Whereas most dragons in European mythology are linked to the elements of fire and destruction, dragons in Korean mythology are primarily benevolent beings related to water and agriculture, often considered bringers of rain and clouds. Hence, many Korean dragons are said to have resided in rivers, lakes, oceans, or even deep mountain ponds.

The symbol of the dragon has been used extensively in Korean culture, both in Korean mythology and ancient Korean art.

Ancient texts sometimes mention sentient speaking dragons, capable of understanding complex emotions such as devotion, kindness, and gratitude. One particular Korean legend speaks of the great King Munmu, who on his deathbed wished to become a "Dragon of the East Sea in order to protect Korea".

The Korean dragon is in many ways very similar in appearance to other East Asian dragons such as the Chinese and Japanese dragons. It differs from the Chinese dragon in that it developed a longer beard. Very occasionally a dragon may be depicted as carrying a giant orb known as the yeouiju (여의주), the Korean name for the mythical Cintamani, in its claws or its mouth. It was said that whoever could wield the yeouiju was blessed with the abilities of omnipotence and creation at will and that only four-toed dragons (who had thumbs with which to hold the orbs) were both wise and powerful enough to wield these orbs, as opposed to the lesser, three-toed dragons.
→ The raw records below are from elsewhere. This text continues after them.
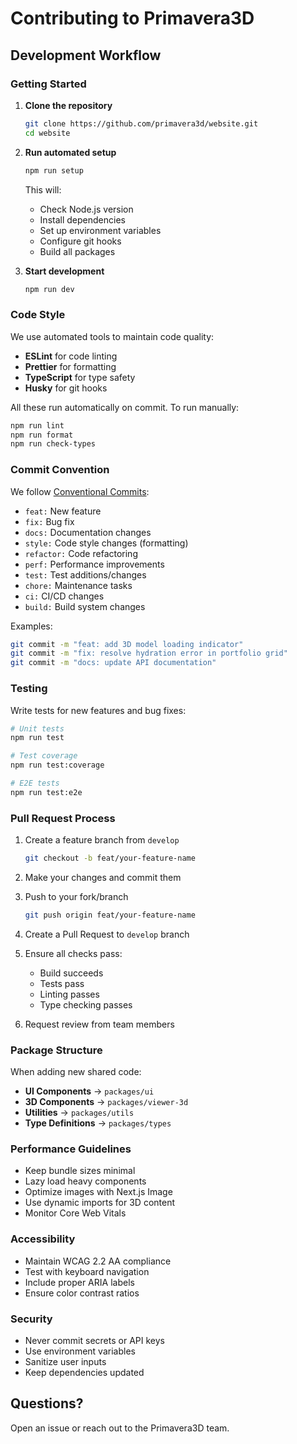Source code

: # Contributing to Primavera3D

## Development Workflow

### Getting Started

1. **Clone the repository**
   ```bash
   git clone https://github.com/primavera3d/website.git
   cd website
   ```

2. **Run automated setup**
   ```bash
   npm run setup
   ```
   This will:
   - Check Node.js version
   - Install dependencies
   - Set up environment variables
   - Configure git hooks
   - Build all packages

3. **Start development**
   ```bash
   npm run dev
   ```

### Code Style

We use automated tools to maintain code quality:

- **ESLint** for code linting
- **Prettier** for formatting
- **TypeScript** for type safety
- **Husky** for git hooks

All these run automatically on commit. To run manually:

```bash
npm run lint
npm run format
npm run check-types
```

### Commit Convention

We follow [Conventional Commits](https://www.conventionalcommits.org/):

- `feat:` New feature
- `fix:` Bug fix
- `docs:` Documentation changes
- `style:` Code style changes (formatting)
- `refactor:` Code refactoring
- `perf:` Performance improvements
- `test:` Test additions/changes
- `chore:` Maintenance tasks
- `ci:` CI/CD changes
- `build:` Build system changes

Examples:
```bash
git commit -m "feat: add 3D model loading indicator"
git commit -m "fix: resolve hydration error in portfolio grid"
git commit -m "docs: update API documentation"
```

### Testing

Write tests for new features and bug fixes:

```bash
# Unit tests
npm run test

# Test coverage
npm run test:coverage

# E2E tests
npm run test:e2e
```

### Pull Request Process

1. Create a feature branch from `develop`
   ```bash
   git checkout -b feat/your-feature-name
   ```

2. Make your changes and commit them

3. Push to your fork/branch
   ```bash
   git push origin feat/your-feature-name
   ```

4. Create a Pull Request to `develop` branch

5. Ensure all checks pass:
   - Build succeeds
   - Tests pass
   - Linting passes
   - Type checking passes

6. Request review from team members

### Package Structure

When adding new shared code:

- **UI Components** → `packages/ui`
- **3D Components** → `packages/viewer-3d`
- **Utilities** → `packages/utils`
- **Type Definitions** → `packages/types`

### Performance Guidelines

- Keep bundle sizes minimal
- Lazy load heavy components
- Optimize images with Next.js Image
- Use dynamic imports for 3D content
- Monitor Core Web Vitals

### Accessibility

- Maintain WCAG 2.2 AA compliance
- Test with keyboard navigation
- Include proper ARIA labels
- Ensure color contrast ratios

### Security

- Never commit secrets or API keys
- Use environment variables
- Sanitize user inputs
- Keep dependencies updated

## Questions?

Open an issue or reach out to the Primavera3D team.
As with China, the number nine is significant and auspicious in Korea, and dragons were said to have 81 (9×9) scales on their backs, representing yang essence.

Imugi
Korean folk mythology states that most dragons were originally imugis (), or lesser dragons, which were said to resemble gigantic serpents. There are a few different versions of Korean folklore that describe both what imugis are and how they aspire to become full-fledged dragons. Koreans thought that an imugi could become a true dragon, or yong or mireu, if it caught a Yeouiju which had fallen from heaven. Another explanation states they are hornless creatures resembling dragons who have been cursed and thus were unable to become dragons. By other accounts, an imugi is a proto-dragon that must survive one thousand years in order to become a fully-fledged dragon. In either case, they are said to be large, benevolent, python-like creatures that live in water or caves, and their sighting is associated with good luck.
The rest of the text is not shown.